● **Exercise directions**: Each line containing the word "official" must be copied from the material below.

===

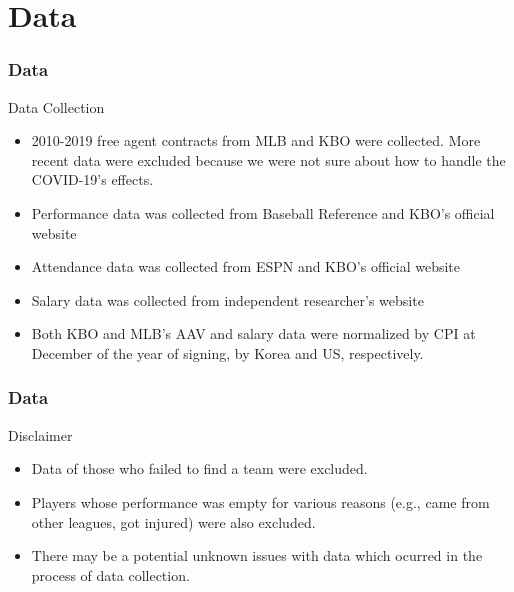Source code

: \documentclass[9pt]{beamer}
\begin{document}
\section{Data}

\begin{frame}
    \frametitle{Data}
    \begin{block}
        {Data Collection}
        \begin{itemize}
            \item 2010-2019 free agent contracts from MLB and KBO were collected. More recent data were excluded because we were not sure about how to handle the COVID-19's effects.
            \item Performance data was collected from Baseball Reference and KBO's official website
            \item Attendance data was collected from ESPN and KBO's official website
            \item Salary data was collected from independent researcher's website
            \item Both KBO and MLB's AAV and salary data were normalized by CPI at December of the year of signing, by Korea and US, respectively.
        \end{itemize}
    \end{block}
\end{frame}

\begin{frame}
    \frametitle{Data}
    \begin{block}{Disclaimer}
        \begin{itemize}
            \item Data of those who failed to find a team were excluded.
            \item Players whose performance was empty for various reasons (e.g., came from other leagues, got injured) were also excluded.
            \item There may be a potential unknown issues with data which ocurred in the process of data collection.
        \end{itemize}
    \end{block}
\end{frame}
\end{document}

===

● **Task result**:
            \item Performance data was collected from Baseball Reference and KBO's official website
            \item Attendance data was collected from ESPN and KBO's official website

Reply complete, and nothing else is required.